Literacy quizzes hold the answer

Government adviser urges schools to adopt influential reading scheme from the US. Warwick Mansell reports

Schools should consider introducing a reading scheme that is fostering a love of books in hundreds of thousands of American pupils, one of the Government's leading education advisers has said.

Sir Cyril Taylor, chairman of the Specialist Schools Trust, is pushing ministers to back the Accelerated Reader project, a system of online quizzes that, he says, is capturing youngsters' imaginations and making it "cool" to read.

Pupils take quick tests on a wide range of fiction and non-fiction books.

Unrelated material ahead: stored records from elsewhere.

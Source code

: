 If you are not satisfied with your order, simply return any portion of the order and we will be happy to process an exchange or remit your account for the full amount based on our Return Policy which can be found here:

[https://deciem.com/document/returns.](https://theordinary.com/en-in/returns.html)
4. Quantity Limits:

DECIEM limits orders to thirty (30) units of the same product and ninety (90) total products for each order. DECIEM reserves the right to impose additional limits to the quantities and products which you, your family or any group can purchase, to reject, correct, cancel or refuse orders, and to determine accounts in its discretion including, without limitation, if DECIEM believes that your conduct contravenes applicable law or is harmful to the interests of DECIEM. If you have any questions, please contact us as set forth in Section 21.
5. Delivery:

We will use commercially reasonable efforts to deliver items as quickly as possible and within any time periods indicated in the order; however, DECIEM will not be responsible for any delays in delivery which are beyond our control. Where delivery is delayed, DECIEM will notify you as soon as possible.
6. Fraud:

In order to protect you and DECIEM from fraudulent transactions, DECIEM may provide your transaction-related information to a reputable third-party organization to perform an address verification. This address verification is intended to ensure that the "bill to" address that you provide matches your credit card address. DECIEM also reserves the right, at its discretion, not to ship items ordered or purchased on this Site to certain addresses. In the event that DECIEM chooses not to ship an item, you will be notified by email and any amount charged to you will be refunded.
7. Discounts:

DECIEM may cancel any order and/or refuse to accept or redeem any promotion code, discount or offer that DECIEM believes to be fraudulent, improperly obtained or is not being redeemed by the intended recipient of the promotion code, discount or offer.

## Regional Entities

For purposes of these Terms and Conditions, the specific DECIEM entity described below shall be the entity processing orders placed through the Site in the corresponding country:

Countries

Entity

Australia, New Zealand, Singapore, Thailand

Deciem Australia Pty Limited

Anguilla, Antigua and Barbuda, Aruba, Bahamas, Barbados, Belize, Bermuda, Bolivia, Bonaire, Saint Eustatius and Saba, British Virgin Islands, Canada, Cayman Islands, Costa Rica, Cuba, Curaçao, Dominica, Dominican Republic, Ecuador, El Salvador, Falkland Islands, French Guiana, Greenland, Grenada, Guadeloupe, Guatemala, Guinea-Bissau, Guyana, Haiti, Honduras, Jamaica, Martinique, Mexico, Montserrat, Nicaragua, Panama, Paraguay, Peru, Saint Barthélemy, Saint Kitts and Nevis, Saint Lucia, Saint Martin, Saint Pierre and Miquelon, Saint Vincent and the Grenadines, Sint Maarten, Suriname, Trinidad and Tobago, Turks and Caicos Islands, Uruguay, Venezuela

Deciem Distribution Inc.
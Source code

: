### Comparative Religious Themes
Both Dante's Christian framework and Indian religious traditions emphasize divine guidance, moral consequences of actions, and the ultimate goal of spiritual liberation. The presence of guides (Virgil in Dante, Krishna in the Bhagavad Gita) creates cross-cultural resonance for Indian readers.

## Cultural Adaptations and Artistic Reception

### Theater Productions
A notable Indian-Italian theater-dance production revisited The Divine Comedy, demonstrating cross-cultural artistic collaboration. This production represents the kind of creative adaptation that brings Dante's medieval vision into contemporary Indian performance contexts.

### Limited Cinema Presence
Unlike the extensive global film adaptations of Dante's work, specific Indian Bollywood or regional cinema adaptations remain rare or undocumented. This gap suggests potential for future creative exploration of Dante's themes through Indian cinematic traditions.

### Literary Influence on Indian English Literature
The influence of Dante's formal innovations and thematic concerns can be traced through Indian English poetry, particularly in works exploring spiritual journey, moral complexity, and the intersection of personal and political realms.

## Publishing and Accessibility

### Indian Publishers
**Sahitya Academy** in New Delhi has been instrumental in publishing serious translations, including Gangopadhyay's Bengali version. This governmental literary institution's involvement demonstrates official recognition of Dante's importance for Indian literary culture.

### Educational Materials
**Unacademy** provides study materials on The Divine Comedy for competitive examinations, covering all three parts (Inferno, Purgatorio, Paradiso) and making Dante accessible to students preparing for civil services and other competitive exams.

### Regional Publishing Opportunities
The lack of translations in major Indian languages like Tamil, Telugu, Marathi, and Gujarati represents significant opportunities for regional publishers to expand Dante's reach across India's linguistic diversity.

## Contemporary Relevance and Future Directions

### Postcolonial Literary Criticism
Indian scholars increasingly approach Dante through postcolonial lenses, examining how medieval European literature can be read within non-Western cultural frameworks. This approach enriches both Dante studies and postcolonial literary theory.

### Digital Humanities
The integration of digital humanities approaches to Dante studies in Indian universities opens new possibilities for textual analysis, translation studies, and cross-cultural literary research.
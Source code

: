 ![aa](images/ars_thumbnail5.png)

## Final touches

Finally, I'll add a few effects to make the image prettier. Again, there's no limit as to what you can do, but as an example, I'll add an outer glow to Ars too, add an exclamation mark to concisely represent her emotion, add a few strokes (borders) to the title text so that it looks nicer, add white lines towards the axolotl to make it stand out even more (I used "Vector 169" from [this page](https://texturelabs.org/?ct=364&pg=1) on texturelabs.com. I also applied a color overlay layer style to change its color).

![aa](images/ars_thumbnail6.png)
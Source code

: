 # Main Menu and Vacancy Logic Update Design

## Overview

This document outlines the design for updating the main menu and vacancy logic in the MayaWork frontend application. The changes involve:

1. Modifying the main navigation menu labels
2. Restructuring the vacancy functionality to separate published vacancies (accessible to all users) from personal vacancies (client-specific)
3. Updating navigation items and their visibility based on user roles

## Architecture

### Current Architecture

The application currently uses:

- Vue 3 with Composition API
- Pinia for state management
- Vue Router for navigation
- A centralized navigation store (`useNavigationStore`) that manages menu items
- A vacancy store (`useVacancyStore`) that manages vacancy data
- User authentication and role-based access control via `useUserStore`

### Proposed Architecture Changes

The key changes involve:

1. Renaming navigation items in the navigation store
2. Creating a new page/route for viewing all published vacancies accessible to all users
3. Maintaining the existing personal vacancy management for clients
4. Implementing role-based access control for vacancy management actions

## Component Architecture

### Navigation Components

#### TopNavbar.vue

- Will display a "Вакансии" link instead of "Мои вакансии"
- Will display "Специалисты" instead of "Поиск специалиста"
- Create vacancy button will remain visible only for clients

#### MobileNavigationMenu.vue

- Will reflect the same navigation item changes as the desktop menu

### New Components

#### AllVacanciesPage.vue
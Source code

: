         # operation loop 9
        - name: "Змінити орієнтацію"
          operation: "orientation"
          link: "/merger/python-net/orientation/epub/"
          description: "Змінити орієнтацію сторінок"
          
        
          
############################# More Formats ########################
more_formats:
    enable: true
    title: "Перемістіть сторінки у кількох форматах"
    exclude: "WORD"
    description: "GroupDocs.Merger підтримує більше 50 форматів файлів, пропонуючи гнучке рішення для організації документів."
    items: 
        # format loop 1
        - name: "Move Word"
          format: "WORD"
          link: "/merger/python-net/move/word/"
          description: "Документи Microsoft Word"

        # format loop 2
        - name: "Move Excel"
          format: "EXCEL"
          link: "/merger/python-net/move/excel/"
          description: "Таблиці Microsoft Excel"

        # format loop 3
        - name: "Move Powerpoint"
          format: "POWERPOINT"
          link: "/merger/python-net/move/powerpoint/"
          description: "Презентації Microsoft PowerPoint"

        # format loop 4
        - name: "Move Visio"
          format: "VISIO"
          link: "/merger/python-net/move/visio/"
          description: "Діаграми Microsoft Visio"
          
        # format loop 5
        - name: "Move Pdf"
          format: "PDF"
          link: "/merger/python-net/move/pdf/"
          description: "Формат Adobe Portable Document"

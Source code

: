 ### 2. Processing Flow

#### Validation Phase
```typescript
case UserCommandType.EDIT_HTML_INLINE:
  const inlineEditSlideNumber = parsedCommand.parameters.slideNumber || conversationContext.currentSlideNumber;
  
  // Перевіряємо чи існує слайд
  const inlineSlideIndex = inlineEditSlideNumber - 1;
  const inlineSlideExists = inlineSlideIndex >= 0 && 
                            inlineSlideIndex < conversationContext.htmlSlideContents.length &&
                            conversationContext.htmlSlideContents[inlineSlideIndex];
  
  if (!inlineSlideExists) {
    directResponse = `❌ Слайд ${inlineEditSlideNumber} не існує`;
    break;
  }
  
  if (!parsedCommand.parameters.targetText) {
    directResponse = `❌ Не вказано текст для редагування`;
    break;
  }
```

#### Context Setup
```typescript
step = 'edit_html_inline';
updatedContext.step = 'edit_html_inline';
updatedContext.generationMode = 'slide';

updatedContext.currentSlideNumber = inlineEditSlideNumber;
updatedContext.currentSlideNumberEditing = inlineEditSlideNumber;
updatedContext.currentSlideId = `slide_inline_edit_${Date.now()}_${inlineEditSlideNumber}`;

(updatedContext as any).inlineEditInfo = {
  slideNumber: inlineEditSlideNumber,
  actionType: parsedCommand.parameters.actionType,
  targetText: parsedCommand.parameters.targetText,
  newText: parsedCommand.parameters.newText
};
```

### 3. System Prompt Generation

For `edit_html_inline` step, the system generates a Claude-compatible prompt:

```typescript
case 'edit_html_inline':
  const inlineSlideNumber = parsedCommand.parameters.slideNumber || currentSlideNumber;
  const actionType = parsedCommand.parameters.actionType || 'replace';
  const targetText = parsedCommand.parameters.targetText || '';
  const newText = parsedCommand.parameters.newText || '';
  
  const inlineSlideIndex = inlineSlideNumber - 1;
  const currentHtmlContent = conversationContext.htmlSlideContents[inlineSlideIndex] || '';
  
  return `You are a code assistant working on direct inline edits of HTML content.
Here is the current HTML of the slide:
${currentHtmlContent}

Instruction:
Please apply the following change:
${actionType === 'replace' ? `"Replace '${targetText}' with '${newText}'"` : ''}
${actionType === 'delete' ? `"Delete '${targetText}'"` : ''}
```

Advocates say it promotes independent reading as pupils compete to get the best scores and progress to harder books. Around 1,500 UK primaries and secondaries already run the scheme.

Sir Cyril's call comes as the Government is putting fresh emphasis on English skills, but with teachers concerned that national curriculum tests are strangling pupils' enthusiasm for independent learning.

Sir Cyril is also urging heads to give pupils a period of supervised reading every day.

Accelerated Reader is a computerised testing system operated by the American firm Renaissance Learning, and is offered in more than half of US schools. It costs pound;6.99 per pupil per year.

The firm sets multiple-choice quizzes on thousands of books, graded on a scale of 1-12 (see box).

Writing in today's TES, Sir Cyril highlights Herbert Ammons middle-school, in Miami, which he visited earlier this year.

Every morning, pupils spend 35-40 minutes in supervised, independent reading, then do a quiz about their book. Results contribute to students'

subject grades. Successful readers can also win prizes including sweets, hamburger vouchers and gift tokens.

Sir Cyril said the tests differed from national curriculum assessments in emphasising independent reading for enjoyment.

He said: "The kids taking these tests are absolutely engrossed. The questions are fun, the whole thing is fun. Every child can benefit. To go into a busy school at 8.30am and see every classroom is full of children quietly reading books - it's quite amazing to see that."

The trust is backing a partnership between 14 schools in London that use the scheme and 14 in Harlem, New York, supported by a leading US philanthropist.

Sir Cyril has written to Ruth Kelly, the Education Secretary, urging her to send officials to the US to see the system in action.

But he admitted the scheme could face problems in the UK. Schools are supposed to have skilled librarians and 10 books per pupil to run it, he said.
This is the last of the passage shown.